DATASET ENTRIES:
==============================

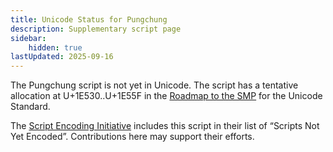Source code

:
 ```yaml
---
title: Unicode Status for Pungchung
description: Supplementary script page
sidebar:
    hidden: true
lastUpdated: 2025-09-16
---
```


The Pungchung script is not yet in Unicode. The script has a tentative allocation at U+1E530..U+1E55F in the [Roadmap to the SMP](http://www.unicode.org/roadmaps/smp/) for the Unicode Standard. 

The [Script Encoding Initiative](http://www.linguistics.berkeley.edu/sei/) includes this script in their list of “Scripts Not Yet Encoded”. Contributions here may support their efforts.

==============================

WHAT IS REQUIRED:
What is needed is a verbatim copy of the material, minus its pictures.

RESULT OF THIS TASK:
Source code

:
 ```yaml
---
title: Unicode Status for Pungchung
description: Supplementary script page
sidebar:
    hidden: true
lastUpdated: 2025-09-16
---
```


The Pungchung script is not yet in Unicode. The script has a tentative allocation at U+1E530..U+1E55F in the [Roadmap to the SMP](http://www.unicode.org/roadmaps/smp/) for the Unicode Standard. 

The [Script Encoding Initiative](http://www.linguistics.berkeley.edu/sei/) includes this script in their list of “Scripts Not Yet Encoded”. Contributions here may support their efforts.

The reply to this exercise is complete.